— The task —
When the line containing "its corrected tableau" appears in the entries below, begin printing there and stop after the line containing "dense output, no"; print each of those lines exactly and no other line.

Saved data entries
□ □ □ □ □ □ □

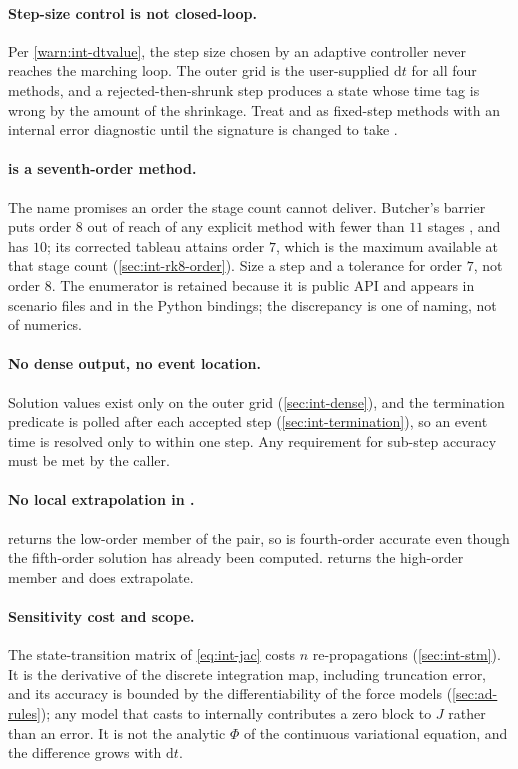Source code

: \paragraph{Step-size control is not closed-loop.}
Per \cref{warn:int-dtvalue}, the step size chosen by an adaptive controller
never reaches the marching loop. The outer grid is the user-supplied
$\mathrm{d}t$ for all four methods, and a rejected-then-shrunk step produces a
state whose time tag is wrong by the amount of the shrinkage. Treat
 and  as fixed-step methods with an internal error
diagnostic until the signature is changed to take .

\paragraph{ is a seventh-order method.}
The name promises an order the stage count cannot deliver. Butcher's barrier
puts order $8$ out of reach of any explicit method with fewer than $11$ stages
\citep[Thm.~II.5.1]{hairer1993}, and  has $10$; its corrected tableau
attains order $7$, which is the maximum available at that stage count
(\cref{sec:int-rk8-order}). Size a step and a tolerance for order $7$, not
order $8$. The enumerator  is retained because it is
public API and appears in scenario files and in the Python bindings; the
discrepancy is one of naming, not of numerics.

\paragraph{No dense output, no event location.}
Solution values exist only on the outer grid (\cref{sec:int-dense}), and the
termination predicate is polled after each accepted step
(\cref{sec:int-termination}), so an event time is resolved only to within one
step. Any requirement for sub-step accuracy must be met by the caller.

\paragraph{No local extrapolation in .}
 returns the low-order member of the pair, so  is
fourth-order accurate even though the fifth-order solution has already been
computed.  returns the high-order member and does extrapolate.

\paragraph{Sensitivity cost and scope.}
The state-transition matrix of \cref{eq:int-jac} costs $n$ re-propagations
(\cref{sec:int-stm}). It is the derivative of the discrete integration map,
including truncation error, and its accuracy is bounded by the
differentiability of the force models (\cref{sec:ad-rules}); any model that
casts to  internally contributes a zero block to $J$ rather than an
error. It is not the analytic $\Phi$ of the continuous variational equation,
and the difference grows with $\mathrm{d}t$.

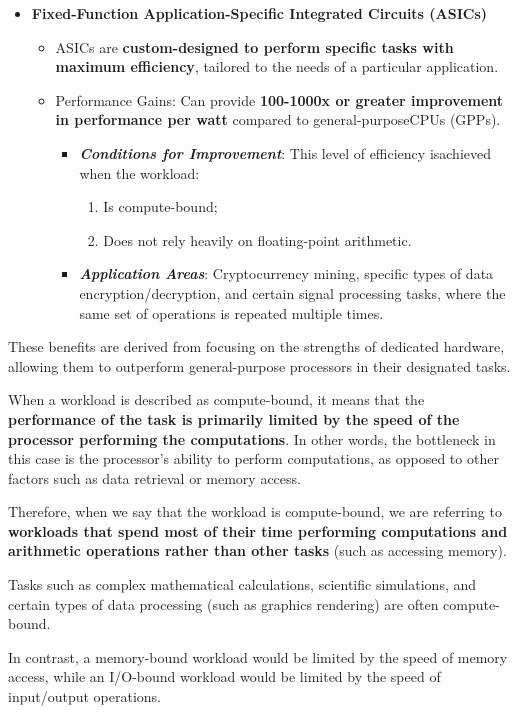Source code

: \begin{itemize}[label=\textcolor{Green3}{}]
    \item \textcolor{Green3}{\textbf{Fixed-Function Application-Specific Integrated Circuits (ASICs)}}
    \begin{itemize}
        \item[\textcolor{Green3}{\faIcon{book}}] ASICs are \textbf{custom-designed to perform specific tasks with maximum efficiency}, tailored to the needs of a particular application.
        \item[\textcolor{Green3}{\faIcon{tachometer-alt}}] Performance Gains: Can provide \textbf{100-1000x or greater improvement in performance per watt} compared to general-purpose\break CPUs (GPPs).
        \begin{itemize}
            \item \textbf{\emph{Conditions for Improvement}}: This level of efficiency is\break achieved when the workload:
            \begin{enumerate}
                \item Is compute-bound;
                \item Does not rely heavily on floating-point arithmetic.
            \end{enumerate}
            \item \textbf{\emph{Application Areas}}: Cryptocurrency mining, specific types of data encryption/decryption, and certain signal processing tasks, where the same set of operations is repeated multiple times.
        \end{itemize}
    \end{itemize}
\end{itemize}
These benefits are derived from focusing on the strengths of dedicated hardware, allowing them to outperform general-purpose processors in their designated tasks.

\begin{remarkbox}
    When a workload is described as compute-bound, it means that the \textbf{performance of the task is primarily limited by the speed of the processor performing the computations}. In other words, the bottleneck in this case is the processor's ability to perform computations, as opposed to other factors such as data retrieval or memory access.

    \highspace
    Therefore, when we say that the workload is compute-bound, we are referring to \textbf{workloads that spend most of their time performing computations and arithmetic operations rather than other tasks} (such as accessing memory).

    \highspace
    Tasks such as complex mathematical calculations, scientific simulations, and certain types of data processing (such as graphics rendering) are often compute-bound.

    \highspace
    In contrast, a memory-bound workload would be limited by the speed of memory access, while an I/O-bound workload would be limited by the speed of input/output operations.
\end{remarkbox}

□ □ □ □ □ □ □

— Solution for this task —
\citep[Thm.~II.5.1]{hairer1993}, and  has $10$; its corrected tableau
attains order $7$, which is the maximum available at that stage count
(\cref{sec:int-rk8-order}). Size a step and a tolerance for order $7$, not
order $8$. The enumerator  is retained because it is
public API and appears in scenario files and in the Python bindings; the
discrepancy is one of naming, not of numerics.

\paragraph{No dense output, no event location.}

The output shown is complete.